:: Provided records

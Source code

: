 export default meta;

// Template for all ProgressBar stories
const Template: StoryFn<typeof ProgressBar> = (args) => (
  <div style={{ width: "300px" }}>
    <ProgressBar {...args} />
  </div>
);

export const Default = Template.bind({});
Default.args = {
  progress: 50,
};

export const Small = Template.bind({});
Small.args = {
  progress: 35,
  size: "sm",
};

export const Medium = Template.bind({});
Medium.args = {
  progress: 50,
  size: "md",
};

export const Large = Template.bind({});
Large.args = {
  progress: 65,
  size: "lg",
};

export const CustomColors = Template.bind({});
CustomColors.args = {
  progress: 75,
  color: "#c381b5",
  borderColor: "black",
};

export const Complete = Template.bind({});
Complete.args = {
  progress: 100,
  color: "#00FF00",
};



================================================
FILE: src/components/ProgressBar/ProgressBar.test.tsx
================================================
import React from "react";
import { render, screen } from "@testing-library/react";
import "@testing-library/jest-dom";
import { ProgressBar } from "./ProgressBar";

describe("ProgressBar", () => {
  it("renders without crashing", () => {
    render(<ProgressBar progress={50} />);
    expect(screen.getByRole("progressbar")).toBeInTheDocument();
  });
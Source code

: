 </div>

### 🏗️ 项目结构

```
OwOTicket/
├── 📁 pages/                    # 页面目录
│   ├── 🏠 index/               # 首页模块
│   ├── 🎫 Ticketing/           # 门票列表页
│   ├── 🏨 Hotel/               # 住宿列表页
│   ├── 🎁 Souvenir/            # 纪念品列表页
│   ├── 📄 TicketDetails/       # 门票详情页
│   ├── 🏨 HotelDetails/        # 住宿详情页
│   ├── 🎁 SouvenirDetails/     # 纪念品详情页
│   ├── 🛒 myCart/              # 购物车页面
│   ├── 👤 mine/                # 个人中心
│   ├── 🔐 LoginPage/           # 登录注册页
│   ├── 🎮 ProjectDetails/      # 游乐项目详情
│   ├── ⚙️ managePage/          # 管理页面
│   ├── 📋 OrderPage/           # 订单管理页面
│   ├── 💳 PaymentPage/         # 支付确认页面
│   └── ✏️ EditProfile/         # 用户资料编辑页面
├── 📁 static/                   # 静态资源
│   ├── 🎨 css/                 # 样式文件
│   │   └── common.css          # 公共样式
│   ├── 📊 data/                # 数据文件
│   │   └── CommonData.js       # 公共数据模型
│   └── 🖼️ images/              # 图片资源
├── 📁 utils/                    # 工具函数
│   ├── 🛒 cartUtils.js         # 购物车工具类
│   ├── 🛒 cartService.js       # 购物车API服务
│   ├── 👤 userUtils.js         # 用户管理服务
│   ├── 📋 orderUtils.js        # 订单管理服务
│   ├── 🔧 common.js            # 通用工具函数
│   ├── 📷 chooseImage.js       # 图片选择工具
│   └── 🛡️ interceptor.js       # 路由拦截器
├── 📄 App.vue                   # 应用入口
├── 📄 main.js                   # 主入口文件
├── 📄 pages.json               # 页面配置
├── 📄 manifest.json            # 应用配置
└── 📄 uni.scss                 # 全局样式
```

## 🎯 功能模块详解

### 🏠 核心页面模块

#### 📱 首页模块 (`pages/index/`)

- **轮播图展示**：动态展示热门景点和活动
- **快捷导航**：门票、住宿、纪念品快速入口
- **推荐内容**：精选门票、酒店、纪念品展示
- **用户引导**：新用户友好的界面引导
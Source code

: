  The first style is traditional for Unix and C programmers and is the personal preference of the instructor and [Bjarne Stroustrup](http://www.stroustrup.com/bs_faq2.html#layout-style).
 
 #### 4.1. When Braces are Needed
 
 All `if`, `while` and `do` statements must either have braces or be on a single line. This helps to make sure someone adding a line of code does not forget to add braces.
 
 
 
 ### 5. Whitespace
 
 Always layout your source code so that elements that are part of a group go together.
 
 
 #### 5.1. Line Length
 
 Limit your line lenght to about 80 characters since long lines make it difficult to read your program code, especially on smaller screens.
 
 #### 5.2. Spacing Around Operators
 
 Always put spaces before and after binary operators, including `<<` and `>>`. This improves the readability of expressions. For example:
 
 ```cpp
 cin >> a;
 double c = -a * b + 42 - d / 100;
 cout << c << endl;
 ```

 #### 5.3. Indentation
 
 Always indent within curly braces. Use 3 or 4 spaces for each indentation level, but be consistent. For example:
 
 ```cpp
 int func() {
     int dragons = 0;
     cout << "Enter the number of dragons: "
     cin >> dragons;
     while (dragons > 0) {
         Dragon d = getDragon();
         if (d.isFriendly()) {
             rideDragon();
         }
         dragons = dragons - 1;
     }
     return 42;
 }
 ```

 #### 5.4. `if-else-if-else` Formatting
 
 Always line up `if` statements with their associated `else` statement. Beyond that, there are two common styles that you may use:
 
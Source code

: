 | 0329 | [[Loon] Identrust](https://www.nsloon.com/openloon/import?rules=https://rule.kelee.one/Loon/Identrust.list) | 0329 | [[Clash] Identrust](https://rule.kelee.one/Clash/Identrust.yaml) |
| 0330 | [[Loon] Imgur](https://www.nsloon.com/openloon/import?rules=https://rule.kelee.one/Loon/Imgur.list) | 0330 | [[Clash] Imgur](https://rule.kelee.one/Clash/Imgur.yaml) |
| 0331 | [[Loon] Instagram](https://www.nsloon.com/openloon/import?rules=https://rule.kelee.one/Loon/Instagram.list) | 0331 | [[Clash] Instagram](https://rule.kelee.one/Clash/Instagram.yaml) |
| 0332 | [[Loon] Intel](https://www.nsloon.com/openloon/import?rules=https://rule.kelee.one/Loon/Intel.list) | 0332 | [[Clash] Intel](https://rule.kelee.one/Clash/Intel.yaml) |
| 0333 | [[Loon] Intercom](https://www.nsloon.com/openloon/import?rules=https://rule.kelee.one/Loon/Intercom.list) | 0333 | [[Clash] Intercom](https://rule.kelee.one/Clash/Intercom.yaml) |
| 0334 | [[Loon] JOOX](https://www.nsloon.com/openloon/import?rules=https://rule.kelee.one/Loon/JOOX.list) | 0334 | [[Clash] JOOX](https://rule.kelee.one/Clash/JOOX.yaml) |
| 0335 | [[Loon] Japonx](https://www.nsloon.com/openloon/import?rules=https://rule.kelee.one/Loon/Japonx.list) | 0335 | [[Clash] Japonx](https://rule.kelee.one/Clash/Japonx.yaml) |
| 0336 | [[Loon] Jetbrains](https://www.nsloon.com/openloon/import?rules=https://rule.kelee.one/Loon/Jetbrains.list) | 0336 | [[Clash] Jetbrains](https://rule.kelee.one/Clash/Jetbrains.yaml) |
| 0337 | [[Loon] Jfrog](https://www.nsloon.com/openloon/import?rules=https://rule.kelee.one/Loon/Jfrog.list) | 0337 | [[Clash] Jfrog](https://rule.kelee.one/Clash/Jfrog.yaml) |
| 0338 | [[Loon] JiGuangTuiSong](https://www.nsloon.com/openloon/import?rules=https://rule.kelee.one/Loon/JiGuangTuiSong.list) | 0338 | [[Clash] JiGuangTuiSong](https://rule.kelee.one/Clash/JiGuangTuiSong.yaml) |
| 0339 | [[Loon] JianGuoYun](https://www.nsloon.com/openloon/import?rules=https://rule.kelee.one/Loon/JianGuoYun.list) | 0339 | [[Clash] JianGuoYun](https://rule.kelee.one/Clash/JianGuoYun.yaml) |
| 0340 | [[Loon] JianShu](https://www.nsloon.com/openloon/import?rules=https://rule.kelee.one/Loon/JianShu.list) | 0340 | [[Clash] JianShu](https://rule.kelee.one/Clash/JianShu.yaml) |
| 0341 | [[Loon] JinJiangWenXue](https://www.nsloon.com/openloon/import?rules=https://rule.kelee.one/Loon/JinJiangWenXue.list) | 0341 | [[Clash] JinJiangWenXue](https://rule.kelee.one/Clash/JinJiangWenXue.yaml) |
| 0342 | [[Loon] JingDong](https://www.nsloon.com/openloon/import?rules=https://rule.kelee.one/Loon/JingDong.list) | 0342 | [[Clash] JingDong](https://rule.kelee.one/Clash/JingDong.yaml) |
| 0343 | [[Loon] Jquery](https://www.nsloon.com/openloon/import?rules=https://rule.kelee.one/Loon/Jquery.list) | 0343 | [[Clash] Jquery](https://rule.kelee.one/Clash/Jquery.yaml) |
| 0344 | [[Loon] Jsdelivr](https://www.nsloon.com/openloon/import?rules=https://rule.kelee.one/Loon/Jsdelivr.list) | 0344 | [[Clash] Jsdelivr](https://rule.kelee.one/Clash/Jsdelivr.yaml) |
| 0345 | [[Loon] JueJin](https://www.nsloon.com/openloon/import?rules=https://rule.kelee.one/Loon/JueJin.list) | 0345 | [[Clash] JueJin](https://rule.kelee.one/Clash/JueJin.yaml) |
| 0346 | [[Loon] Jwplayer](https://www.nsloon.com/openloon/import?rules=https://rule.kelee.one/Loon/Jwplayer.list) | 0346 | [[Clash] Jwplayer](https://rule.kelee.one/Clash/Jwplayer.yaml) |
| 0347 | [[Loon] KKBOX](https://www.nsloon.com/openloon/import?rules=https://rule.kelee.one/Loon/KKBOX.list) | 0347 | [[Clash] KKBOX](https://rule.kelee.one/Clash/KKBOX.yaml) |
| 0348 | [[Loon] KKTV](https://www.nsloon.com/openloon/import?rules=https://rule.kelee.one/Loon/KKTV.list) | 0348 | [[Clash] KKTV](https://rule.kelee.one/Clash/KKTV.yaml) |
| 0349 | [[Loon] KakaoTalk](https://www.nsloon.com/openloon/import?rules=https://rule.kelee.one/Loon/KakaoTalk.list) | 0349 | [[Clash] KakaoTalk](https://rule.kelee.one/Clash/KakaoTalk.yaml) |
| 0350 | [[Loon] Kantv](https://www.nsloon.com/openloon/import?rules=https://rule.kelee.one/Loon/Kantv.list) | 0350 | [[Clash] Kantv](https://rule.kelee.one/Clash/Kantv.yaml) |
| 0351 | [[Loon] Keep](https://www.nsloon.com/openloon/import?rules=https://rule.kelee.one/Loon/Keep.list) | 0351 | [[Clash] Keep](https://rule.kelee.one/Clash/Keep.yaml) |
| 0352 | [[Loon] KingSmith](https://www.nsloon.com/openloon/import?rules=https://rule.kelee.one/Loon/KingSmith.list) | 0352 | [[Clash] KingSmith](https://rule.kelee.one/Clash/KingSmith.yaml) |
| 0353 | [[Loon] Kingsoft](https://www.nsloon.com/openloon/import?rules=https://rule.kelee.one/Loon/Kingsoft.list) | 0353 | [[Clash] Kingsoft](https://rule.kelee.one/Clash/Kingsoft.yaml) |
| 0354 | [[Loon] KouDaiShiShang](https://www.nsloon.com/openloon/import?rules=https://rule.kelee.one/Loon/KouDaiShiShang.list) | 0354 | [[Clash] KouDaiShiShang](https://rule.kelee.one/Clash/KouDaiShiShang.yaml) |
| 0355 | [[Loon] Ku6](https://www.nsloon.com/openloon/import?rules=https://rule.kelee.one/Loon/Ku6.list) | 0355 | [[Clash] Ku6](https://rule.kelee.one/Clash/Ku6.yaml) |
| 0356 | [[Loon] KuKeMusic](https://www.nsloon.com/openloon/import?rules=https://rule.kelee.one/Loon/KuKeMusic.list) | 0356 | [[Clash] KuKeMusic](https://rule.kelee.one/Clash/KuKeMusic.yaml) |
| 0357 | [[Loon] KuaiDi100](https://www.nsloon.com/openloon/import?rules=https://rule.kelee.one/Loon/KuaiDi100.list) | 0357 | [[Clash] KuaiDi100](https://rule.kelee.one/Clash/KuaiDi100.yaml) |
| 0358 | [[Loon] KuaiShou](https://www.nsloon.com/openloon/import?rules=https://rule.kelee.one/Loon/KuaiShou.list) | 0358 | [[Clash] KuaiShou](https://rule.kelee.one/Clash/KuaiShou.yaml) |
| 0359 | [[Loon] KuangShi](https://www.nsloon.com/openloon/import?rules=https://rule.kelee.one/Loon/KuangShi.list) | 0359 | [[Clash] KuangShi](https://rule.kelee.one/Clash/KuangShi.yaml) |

::::

A single figure is required: the number of lines in the entries above that include the word "CustomColors".

2